Muchas veces suceden una serie de situaciones y encuentros con personas, que Dios dispone en nuestro camino, que nos ayudan de una forma misteriosa a hilvanar nuestro camino. El encuentro personal con el Sagrado Corazón de Jesús transformó y sigue transformando la vida de aquellos que se dejan tocar por su amor: “En esto consiste el amor: no es que nosotros hayamos amado a Dios, sino en que Él nos amó y nos envió a su Hijo como víctima de propiciación para nuestros pecados”. (1Juan 4, 3 ).
En este pasaje de las Sagradas Escrituras, el apóstol Juan – el discípulo amado – nos comparte su propia experiencia del amor. ¿Qué es el amor? En esta carta, san Juan, el elegido por Jesús, el que recostó su cabeza en el pecho del Maestro Bueno y fue fiel hasta la muerte, nos revela algo del amor que vemos en su corazón.

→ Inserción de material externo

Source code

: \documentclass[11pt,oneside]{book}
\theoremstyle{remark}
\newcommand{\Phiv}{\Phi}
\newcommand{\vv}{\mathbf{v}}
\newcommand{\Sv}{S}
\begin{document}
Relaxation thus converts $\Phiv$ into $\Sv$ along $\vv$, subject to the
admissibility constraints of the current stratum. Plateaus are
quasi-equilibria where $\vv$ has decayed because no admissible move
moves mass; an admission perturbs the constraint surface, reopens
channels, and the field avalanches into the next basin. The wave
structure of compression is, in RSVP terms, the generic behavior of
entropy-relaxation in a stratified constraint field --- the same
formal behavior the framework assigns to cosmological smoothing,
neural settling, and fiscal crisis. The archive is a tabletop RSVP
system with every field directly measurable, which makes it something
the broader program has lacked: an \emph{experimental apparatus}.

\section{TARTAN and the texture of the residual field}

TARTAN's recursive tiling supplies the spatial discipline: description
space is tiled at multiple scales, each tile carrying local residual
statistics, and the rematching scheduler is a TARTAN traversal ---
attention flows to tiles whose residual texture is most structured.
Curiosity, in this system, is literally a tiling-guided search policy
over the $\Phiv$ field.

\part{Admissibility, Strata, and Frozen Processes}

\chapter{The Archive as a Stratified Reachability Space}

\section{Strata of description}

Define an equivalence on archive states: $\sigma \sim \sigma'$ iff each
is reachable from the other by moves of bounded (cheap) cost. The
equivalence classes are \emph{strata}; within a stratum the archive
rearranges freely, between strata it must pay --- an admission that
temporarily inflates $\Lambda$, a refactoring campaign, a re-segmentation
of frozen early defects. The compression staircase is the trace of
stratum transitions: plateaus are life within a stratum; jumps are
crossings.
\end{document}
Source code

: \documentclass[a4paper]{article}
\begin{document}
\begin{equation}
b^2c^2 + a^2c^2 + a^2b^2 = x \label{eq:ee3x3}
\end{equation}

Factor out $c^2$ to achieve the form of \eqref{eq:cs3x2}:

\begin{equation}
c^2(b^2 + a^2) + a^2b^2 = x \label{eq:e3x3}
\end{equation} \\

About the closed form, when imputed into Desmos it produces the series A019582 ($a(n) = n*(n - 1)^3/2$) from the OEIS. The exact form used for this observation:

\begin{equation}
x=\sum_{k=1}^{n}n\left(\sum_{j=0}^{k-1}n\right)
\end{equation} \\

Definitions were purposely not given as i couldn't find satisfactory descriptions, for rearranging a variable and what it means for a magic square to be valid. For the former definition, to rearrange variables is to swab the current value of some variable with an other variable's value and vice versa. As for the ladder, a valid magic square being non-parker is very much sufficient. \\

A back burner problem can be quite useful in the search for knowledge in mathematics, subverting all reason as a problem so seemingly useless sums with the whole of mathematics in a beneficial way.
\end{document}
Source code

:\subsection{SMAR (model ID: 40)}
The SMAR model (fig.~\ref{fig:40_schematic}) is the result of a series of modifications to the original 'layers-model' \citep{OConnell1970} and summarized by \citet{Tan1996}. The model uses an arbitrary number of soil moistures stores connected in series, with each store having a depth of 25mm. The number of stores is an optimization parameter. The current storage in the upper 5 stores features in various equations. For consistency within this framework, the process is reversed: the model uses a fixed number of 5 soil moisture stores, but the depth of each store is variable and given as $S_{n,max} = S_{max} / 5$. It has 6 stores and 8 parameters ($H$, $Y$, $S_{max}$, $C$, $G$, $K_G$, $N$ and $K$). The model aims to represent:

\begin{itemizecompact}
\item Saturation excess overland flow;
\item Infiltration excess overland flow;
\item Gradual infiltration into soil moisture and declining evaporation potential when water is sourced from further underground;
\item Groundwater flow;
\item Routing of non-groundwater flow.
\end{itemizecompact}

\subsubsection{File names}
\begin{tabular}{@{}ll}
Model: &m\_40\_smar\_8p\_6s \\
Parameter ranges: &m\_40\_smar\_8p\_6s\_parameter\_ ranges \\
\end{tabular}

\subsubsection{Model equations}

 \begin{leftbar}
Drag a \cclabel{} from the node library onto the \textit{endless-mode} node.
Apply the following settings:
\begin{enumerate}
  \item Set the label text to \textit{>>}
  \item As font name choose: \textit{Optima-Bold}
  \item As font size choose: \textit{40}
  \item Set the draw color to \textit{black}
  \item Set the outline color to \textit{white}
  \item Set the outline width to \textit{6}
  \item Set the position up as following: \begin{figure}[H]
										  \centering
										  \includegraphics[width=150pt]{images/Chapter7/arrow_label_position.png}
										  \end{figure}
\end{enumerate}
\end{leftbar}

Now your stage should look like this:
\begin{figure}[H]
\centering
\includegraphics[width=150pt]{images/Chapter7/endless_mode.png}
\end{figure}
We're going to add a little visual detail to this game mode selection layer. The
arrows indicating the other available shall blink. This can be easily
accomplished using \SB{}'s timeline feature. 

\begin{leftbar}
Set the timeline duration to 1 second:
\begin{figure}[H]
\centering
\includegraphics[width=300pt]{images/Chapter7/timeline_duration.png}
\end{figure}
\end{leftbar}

La respuesta es fuerte y no se hace esperar: Dios nos ha amado primero. Leer ese trecho del Evangelio, nos hace quedar perplejos. Nosotros, que muchas veces nos creemos amos y señores de la vida, protagonistas principales de la existencia, descubrimos que la mirada sobre nosotros mismos, debe darse al margen de la otra orilla: desde el amor del Sagrado Corazón de Jesús.
Al escuchar esas palabras en la homilía de un querido sacerdote, descubrí que es fundamental mirar el Sagrado Corazón. Preguntarnos: ¿Qué veo? ¿Qué descubro? La tremenda verdad que Dios nos ha amado primero. Es Él mismo quien pide que yo también abra mi corazón y me deje amar por Él. Me pide, suplica y mendiga mi amor. Esta verdad nos deja totalmente desconcertados y desarmados.
Dios no busca perfeccionistas, ni mucho menos superhombres. ¿Debemos llegar al “máximo” de nosotros mismos? ¿Qué significa ese “máximo”? ¿Cuál es nuestro límite? ¿No será que Dios quiere que nos rebajemos y seamos “perdedores”, como Él, en la cruz? ¿Acaso no necesitamos depender de otros? Estas son solamente algunas preguntas que me hago en mi interior.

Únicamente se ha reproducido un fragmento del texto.